**What is needed:** Please return every line below that contains the string "Internet".

(Pictures paired with source code)
------------------------
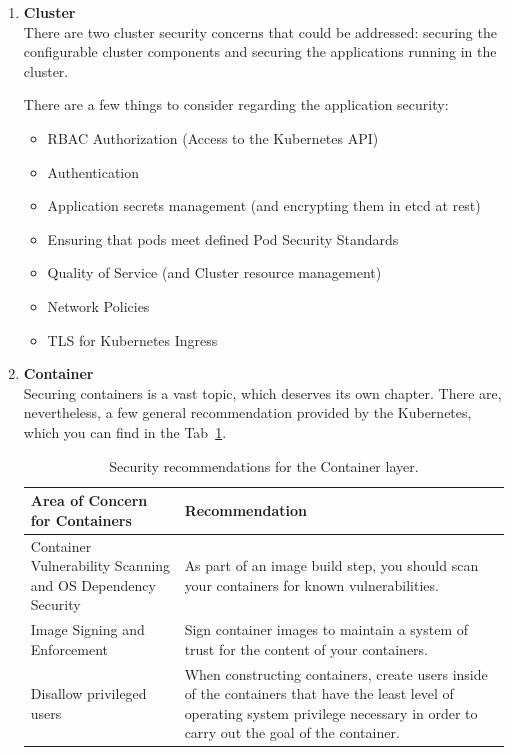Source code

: \begin{enumerate}
\item \textbf{Cluster} \\
There are two cluster security concerns that could be addressed: securing the configurable cluster components and securing the applications running in the cluster.

There are a few things to consider regarding the application security:
\begin{itemize}
\item RBAC Authorization (Access to the Kubernetes API)
\item Authentication	
\item Application secrets management (and encrypting them in etcd at rest)
\item Ensuring that pods meet defined Pod Security Standards
\item Quality of Service (and Cluster resource management)
\item Network Policies
\item TLS for Kubernetes Ingress
\end{itemize}

\item \textbf{Container} \\
Securing containers is a vast topic, which deserves its own chapter. There are, nevertheless, a few general recommendation provided by the Kubernetes, which you can find in the Tab~\ref{tab:container-security-recommendations}.

\begin{table}[H]
    \begin{center}
        \begin{tabular}{ | >{\raggedright\arraybackslash}p{} 
                         | >{\raggedright\arraybackslash}p{} | } 
        \hline
        \textbf{Area of Concern for Containers} & \textbf{Recommendation} \\ 
        \hline
        Container Vulnerability Scanning and OS Dependency Security & As part of an image build step, you should scan your containers for known vulnerabilities. \\ 
        \hline
        Image Signing and Enforcement & Sign container images to maintain a system of trust for the content of your containers. \\ 
        \hline
        Disallow privileged users & When constructing containers, create users inside of the containers that have the least level of operating system privilege necessary in order to carry out the goal of the container. \\
        \hline
        \end{tabular}
    \end{center}
    \caption{Security recommendations for the Container layer.}
    \label{tab:container-security-recommendations}
\end{table}


\end{enumerate}
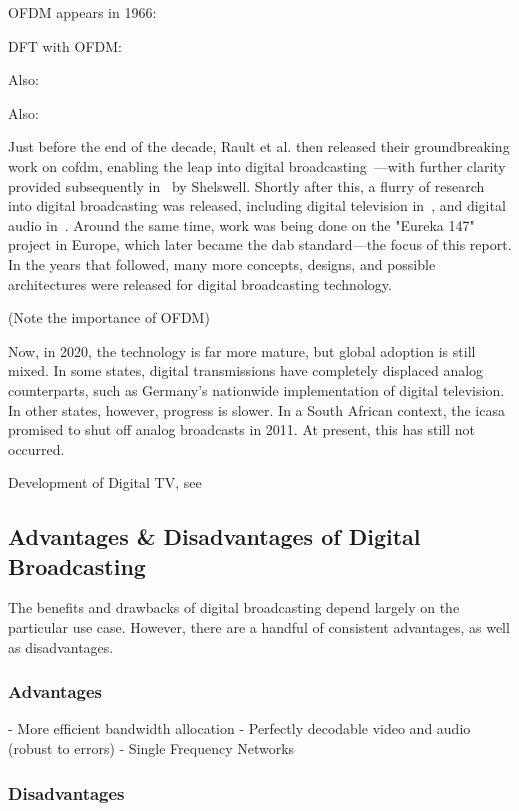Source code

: \documentclass[class=report,11pt,crop=false]{standalone}
\begin{document}
OFDM appears in 1966: \cite{Chang1966}

DFT with OFDM: \cite{Weinstein1971}

Also: \cite{lassalle1987principles}

Also: \cite{Alard1988}

Just before the end of the decade, Rault et al. then released their groundbreaking work on \gls{cofdm}, enabling the leap into digital broadcasting~\cite{Raulta}---with further clarity provided subsequently in~\cite{Shelswell1995} by Shelswell. Shortly after this, a flurry of research into digital broadcasting was released, including digital television in~\cite{Bernard1992, stare1992}, and digital audio in~\cite{shelswell1991, Price1992, Maddocks1992}. Around the same time, work was being done on the "Eureka 147" project in Europe, which later became the \gls{dab} standard---the focus of this report. In the years that followed, many more concepts, designs, and possible architectures were released for digital broadcasting technology.

(Note the importance of OFDM)

Now, in 2020, the technology is far more mature, but global adoption is still mixed. In some states, digital transmissions have completely displaced analog counterparts, such as Germany's nationwide implementation of digital television. In other states, however, progress is slower. In a South African context, the \gls{icasa} promised to shut off analog broadcasts in 2011. At present, this has still not occurred.

Development of Digital TV, see~\cite{Wu2006}

\subsection{Advantages \& Disadvantages of Digital Broadcasting}
The benefits and drawbacks of digital broadcasting depend largely on the particular use case. However, there are a handful of consistent advantages, as well as disadvantages.

\subsubsection{Advantages}
- More efficient bandwidth allocation
- Perfectly decodable video and audio (robust to errors)
- Single Frequency Networks

\subsubsection{Disadvantages}
\end{document}
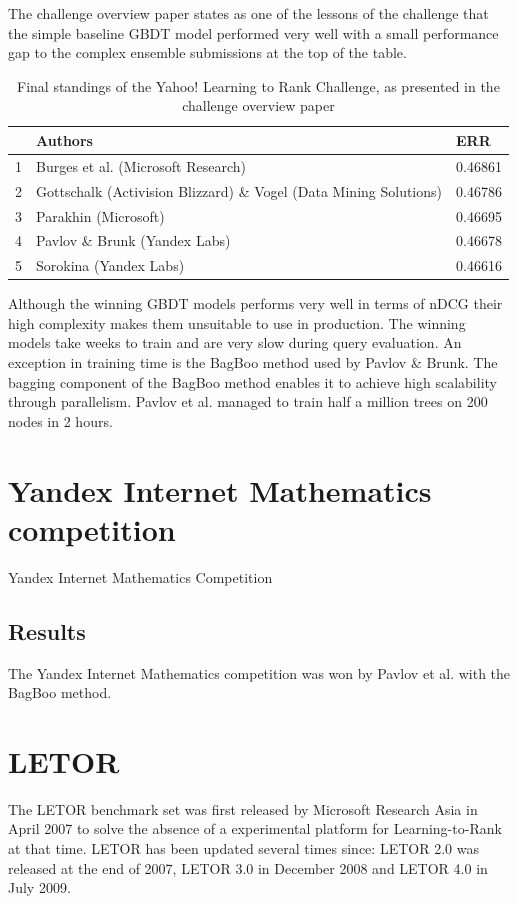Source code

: The challenge overview paper \cite{Chapelle2011a} states as one of the lessons of the challenge that the simple baseline \ac{GBDT} model performed very well with a small performance gap to the complex ensemble submissions at the top of the table.\\

\begin{table}
\begin{tabular}{l|p{6.3cm}|l}
 & Authors & ERR \\
 \hline 
1 & Burges et al. (Microsoft Research) & 0.46861 \\ 
2 & Gottschalk (Activision Blizzard) \& Vogel (Data Mining Solutions) & 0.46786 \\ 
3 & Parakhin (Microsoft) & 0.46695 \\ 
4 & Pavlov \& Brunk (Yandex Labs) & 0.46678 \\ 
5 & Sorokina (Yandex Labs) & 0.46616 \\ 
\end{tabular}
\caption{Final standings of the Yahoo! Learning to Rank Challenge, as presented in the challenge overview paper \cite{Chapelle2011a}}
\label{fig:yahoo_results}
\end{table}

Although the winning \ac{GBDT} models performs very well in terms of \ac{nDCG} their high complexity makes them unsuitable to use in production. The winning models take weeks to train and are very slow during query evaluation. An exception in training time is the BagBoo \cite{Pavlov2010} method used by Pavlov \& Brunk. The bagging component of the BagBoo method enables it to achieve high scalability through parallelism. Pavlov et al. \cite{Pavlov2010} managed to train half a million trees on 200 nodes in 2 hours.
\section{Yandex Internet Mathematics competition}
Yandex Internet Mathematics Competition
\subsection{Results}
The Yandex Internet Mathematics competition was won by Pavlov et al. \cite{Pavlov2010} with the BagBoo method.


\section{LETOR}
The LETOR benchmark set was first released by Microsoft Research Asia in April 2007 \cite{Liu2007b} to solve the absence of a experimental platform for Learning-to-Rank at that time. LETOR has been updated several times since: LETOR 2.0 was released at the end of 2007, LETOR 3.0 in December 2008 and LETOR 4.0 in July 2009.\\


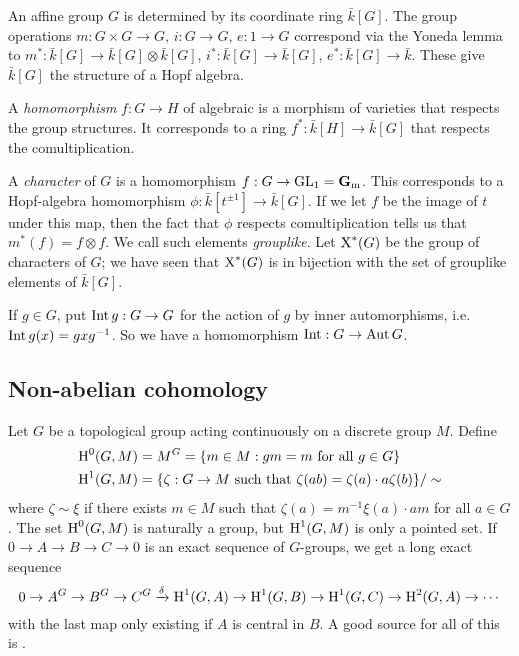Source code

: An affine group $G$ is determined by its coordinate ring $\bar k[G]$. The 
group operations $m:G\times G\to G$, $i:G\to G$, $e:1\to G$ correspond via 
the Yoneda lemma to $m^\ast:\bar k[G]\to \bar k[G]\otimes \bar k[G]$, 
$i^\ast:\bar k[G] \to \bar k[G]$, $e^\ast:\bar k[G] \to \bar k$. These give 
$\bar k[G]$ the structure of a Hopf algebra. 

A \emph{homomorphism} $f:G\to H$ of algebraic is a morphism of varieties that 
respects the group structures. It corresponds to a ring 
$f^\ast:\bar k[H] \to \bar k[G]$ that respects the comultiplication.

A \emph{character} of $G$ is a homomorphism 
$f:G\to \operatorname{GL}_1 = \mathbf{G}_{\mathrm{m}}$. This corresponds to a 
Hopf-algebra homomorphism $\phi:\bar k[t^{\pm 1}] \to \bar k[G]$. If we let $f$ 
be the image of $t$ under this map, then the fact that $\phi$ respects 
comultiplication tells us that $m^\ast(f) = f\otimes f$. We call such 
elements \emph{grouplike}. Let $\operatorname{X}^\ast(G)$ be the group of characters 
of $G$; we have seen that $\operatorname{X}^\ast(G)$ is in bijection with the set 
of grouplike elements of $\bar k[G]$. 

If $g\in G$, put $\operatorname{Int} g:G\to G$ for the action of $g$ by inner 
automorphisms, i.e.\ $\operatorname{Int} g(x) = g x g^{-1}$. So we have a homomorphism 
$\operatorname{Int}:G\to \operatorname{Aut} G$. 





\subsection{Non-abelian cohomology}

Let $G$ be a topological group acting continuously on a discrete group $M$. 
Define 
\begin{align*}
  \operatorname{H}^0(G,M) &= M^G = \{m\in M:g m=m\text{ for all }g\in G\} \\
  \operatorname{H}^1(G,M) &= \{\zeta:G\to M\text{ such that }\zeta(a b) = \zeta(a)\cdot a \zeta(b)\} / \sim 
\end{align*}
where $\zeta\sim \xi$ if there exists $m\in M$ such that 
$\zeta(a) = m^{-1} \xi(a) \cdot a m$ for all $a\in G$. The set $\operatorname{H}^0(G,M)$ is 
naturally a group, but $\operatorname{H}^1(G,M)$ is only a pointed set. If 
$0 \to A \to B \to C \to 0$ is an exact sequence of $G$-groups, we get a long 
exact sequence 
\[
  0 \to A^G \to B^G \to C^G \xrightarrow\delta \operatorname{H}^1(G,A) \to \operatorname{H}^1(G,B) \to \operatorname{H}^1(G,C) \to \operatorname{H}^2(G,A) \to \cdots 
\]
with the last map only existing if $A$ is central in $B$. A good source for all 
of this is \cite{s79}.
------------------------
**Exercise response:**
\section{Yandex Internet Mathematics competition}
Yandex Internet Mathematics Competition
The Yandex Internet Mathematics competition was won by Pavlov et al. \cite{Pavlov2010} with the BagBoo method.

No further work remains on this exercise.